Design for a Dropcloth at the Globe Theatre (for the Memorial Reading of Dylan Thomas's poems, organised by the Sunday Times, and given at the Globe Theatre on the evening of Sunday, 24 January 1954) : Homage to Dylan Thomas (1953-54)

Ceri Geraldus Richards

crayon, ink, gouache and cut paper on paper mounted on cardboard

Tate, London, Liverpool and St Ives

Design for a Dropcloth at the Globe Theatre (for the Memorial Reading of Dylan Thomas's poems, organised by the Sunday Times, and given at the Globe Theatre on the evening of Sunday, 24 January 1954) : Homage to Dylan Thomas (1953-54)

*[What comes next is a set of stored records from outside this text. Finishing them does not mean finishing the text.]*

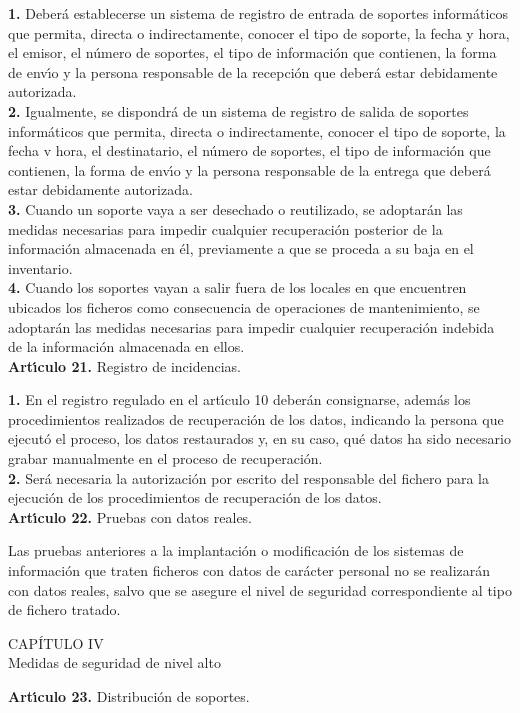 {\bf 1.} Deber\'a establecerse un sistema de registro de entrada de soportes 
inform\'aticos que permita, directa o indirectamente, conocer el tipo de 
soporte, la fecha y hora, el emisor, el n\'umero de soportes, el tipo de 
informaci\'on que contienen, la forma de env\'{\i}o y la persona responsable 
de la recepci\'on que deber\'a estar debidamente autorizada.\\

{\bf 2.} Igualmente, se dispondr\'a de un sistema de registro de salida de 
soportes inform\'aticos que permita, directa o indirectamente, conocer el tipo 
de soporte, la fecha v hora, el destinatario, el n\'umero de soportes, el tipo 
de informaci\'on que contienen, la forma de env\'{\i}o y la persona responsable 
de la entrega que deber\'a estar debidamente autorizada.\\

{\bf 3.} Cuando un soporte vaya a ser desechado o reutilizado, se adoptar\'an 
las medidas necesarias para impedir cualquier recuperaci\'on posterior de la 
informaci\'on almacenada en \'el, previamente a que se proceda a su baja en el 
inventario.\\

{\bf 4.} Cuando los soportes vayan a salir fuera de los locales en que 
encuentren ubicados los ficheros como consecuencia de operaciones de 
mantenimiento, se adoptar\'an las medidas necesarias para impedir cualquier 
recuperaci\'on indebida de la informaci\'on almacenada en ellos.
\vspace{0.3cm}\\
{\large {\bf Art\'{\i}culo 21.} Registro de incidencias.}

{\bf 1.} En el registro regulado en el art\'{\i}culo 10 deber\'an consignarse,
adem\'as los procedimientos realizados de recuperaci\'on de los datos, 
indicando la persona que ejecut\'o el proceso, los datos restaurados y, en su
caso, qu\'e datos ha sido necesario grabar manualmente en el proceso de 
recuperaci\'on.\\

{\bf 2.} Ser\'a necesaria la autorizaci\'on por escrito del responsable del 
fichero para la ejecuci\'on de los procedimientos de recuperaci\'on de los 
datos.
\vspace{0.3cm}\\
{\large {\bf Art\'{\i}culo 22.} Pruebas con datos reales.}

Las pruebas anteriores a la implantaci\'on o modificaci\'on de los sistemas de 
informaci\'on que traten ficheros con datos de car\'acter personal no se 
realizar\'an con datos reales, salvo que se asegure el nivel de seguridad 
correspondiente al tipo de fichero tratado.
\begin{center}
{\LARGE CAP\'ITULO IV}\\ {\large Medidas de seguridad de nivel alto}
\end{center}
\vspace{0.3cm}
{\large {\bf Art\'{\i}culo 23.} Distribuci\'on de soportes.}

© Estate of Ceri Richards. All rights reserved, DACS 2024.

Details

Materials:

Crayon, Ink, Gouache, Paper, Cardboard

Physical Object Description:

Inscribed: Ceri Richards 53'54 Homage to Dylan Thomas’ bottom left, ‘Design for a dropcloth for a reading of works by Dylan Thomas at the Globe Theatre Jan 24 1954 Ceri Richards’ bottom right

Dimensions:

52.7 x 78.1 cm

Accession Number:

T00474

Credit:

Presented by the Contemporary Art Society, 1962

Ownership history:

Purchased from the artist by Peter Meyer (1920-2007) for the Contemporary Art Society, 1957; presented to the Tate Gallery, 1961

Design for a Dropcloth at the Globe Theatre (for the Memorial Reading of Dylan Thomas's poems, organised by the Sunday Times, and given at the Globe Theatre on the evening of Sunday, 24 January 1954) : Homage to Dylan Thomas (1953-54) was one of many designs made when Richards was working on the sets and dropcloth for the Memorial Reading of Dylan Thomas's poems. He has explained that ‘the centre part of this particular design (as in some others) is a  drawing mounted and surrounded by a border to meet the dimensions of the cloth - in this instance, the border was added some time later. Anyway, the design which was used for the cloth at the Reading is owned by John Russell. This is also a black drawing surrounded by a border - but it is a papier collé design in bright red and green.’ 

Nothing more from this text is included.